Yes, even cheap sushi. This was had for about $10 at a department store market. More on that later. On Tuesday I arrived in Tokyo and I visited Chuo University on Wednesday. This is not a great picture but I did manage to snap a skyline view of Tokyo from one of the tall buildings at Chuo. It certainly does not capture the immenseness of Tokyo.
The interesting thing about Japan is that many of the private railway companies are owned and operated by huge department stores. These are unlike anything in America. Many major train stations in Tokyo (and all over Japan) are a maze of department stores, shops and train entrances. Once you figure that out getting around is not too difficult. Every major department store has a floor for each type of goods they are selling. Generally the bottom one or two floors are dedicated to food, both prepared and fresh produce. There are cases filled with delectable sweet treats and gyoza stands. It is like a huge market with super attentive staff at every station. The sushi you see above was my dinner on Tuesday. Yes, $10 from the Tobu department store at the Ikebukuro station.
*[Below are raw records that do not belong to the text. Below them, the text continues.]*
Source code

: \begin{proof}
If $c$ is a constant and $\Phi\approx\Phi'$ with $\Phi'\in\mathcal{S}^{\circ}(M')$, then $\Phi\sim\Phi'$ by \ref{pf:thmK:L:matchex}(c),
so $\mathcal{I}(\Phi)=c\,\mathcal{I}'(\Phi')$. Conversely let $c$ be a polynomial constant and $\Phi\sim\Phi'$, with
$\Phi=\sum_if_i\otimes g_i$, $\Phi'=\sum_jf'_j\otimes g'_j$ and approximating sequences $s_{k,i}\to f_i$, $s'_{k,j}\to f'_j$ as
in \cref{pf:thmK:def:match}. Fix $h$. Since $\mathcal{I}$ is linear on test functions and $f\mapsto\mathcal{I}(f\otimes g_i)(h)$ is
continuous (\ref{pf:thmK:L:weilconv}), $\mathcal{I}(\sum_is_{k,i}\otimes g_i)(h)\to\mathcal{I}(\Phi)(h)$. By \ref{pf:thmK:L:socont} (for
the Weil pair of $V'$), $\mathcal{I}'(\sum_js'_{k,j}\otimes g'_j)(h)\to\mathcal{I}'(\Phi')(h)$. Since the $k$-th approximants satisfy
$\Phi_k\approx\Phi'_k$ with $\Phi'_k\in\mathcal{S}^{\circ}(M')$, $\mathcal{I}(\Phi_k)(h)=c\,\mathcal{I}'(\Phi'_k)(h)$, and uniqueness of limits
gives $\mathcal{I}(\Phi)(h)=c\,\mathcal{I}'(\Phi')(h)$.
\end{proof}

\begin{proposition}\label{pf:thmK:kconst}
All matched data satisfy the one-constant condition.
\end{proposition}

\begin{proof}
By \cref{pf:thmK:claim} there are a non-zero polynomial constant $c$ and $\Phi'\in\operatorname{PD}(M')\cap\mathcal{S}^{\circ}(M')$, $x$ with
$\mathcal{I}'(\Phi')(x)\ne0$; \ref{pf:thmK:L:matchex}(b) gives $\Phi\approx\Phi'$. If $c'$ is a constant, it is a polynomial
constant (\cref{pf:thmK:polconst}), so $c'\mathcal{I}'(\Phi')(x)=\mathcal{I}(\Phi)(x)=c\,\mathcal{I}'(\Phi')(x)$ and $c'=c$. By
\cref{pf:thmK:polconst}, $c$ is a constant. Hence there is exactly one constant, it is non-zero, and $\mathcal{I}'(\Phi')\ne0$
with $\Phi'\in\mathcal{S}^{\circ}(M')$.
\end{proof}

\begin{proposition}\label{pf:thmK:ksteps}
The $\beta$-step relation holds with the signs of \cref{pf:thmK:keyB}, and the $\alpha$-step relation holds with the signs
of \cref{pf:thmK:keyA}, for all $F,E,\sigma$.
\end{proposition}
Here is one case filled with fried meats of all kinds. Oh, I wish I had better pictures. I will try to get some better ones when I get to Osaka.
Here are a couple of pictures just outside the Shinjuku train station.
And in Ikebukuro I was tempted by the Colonel.
Instead, for lunch, I treated myself to another local cheap favorite. This is a small fast food shop that has a variety of rice bowls topped with grilled meats. It is an interesting process. You must first buy a meal ticket from the vending machine near the entrance. You can choose a variety of things from their limited menu and you choose by pressing the button for anything within the price range of what you've put into the machine. You sit at a counter, there is only one thin counter at this place, and hand your meal ticket to the server in front of you. Within a minute or two a hot steaming bowl of meat covered rice and a small bowl of miso soup appears. You eat quickly and leave. For less than $4 you can be satisfied. Quick, easy and you don't even need to hassle with trying to order off a menu written in Japanes. Many of these places have a picture of the food next to the buttons on the vending machines.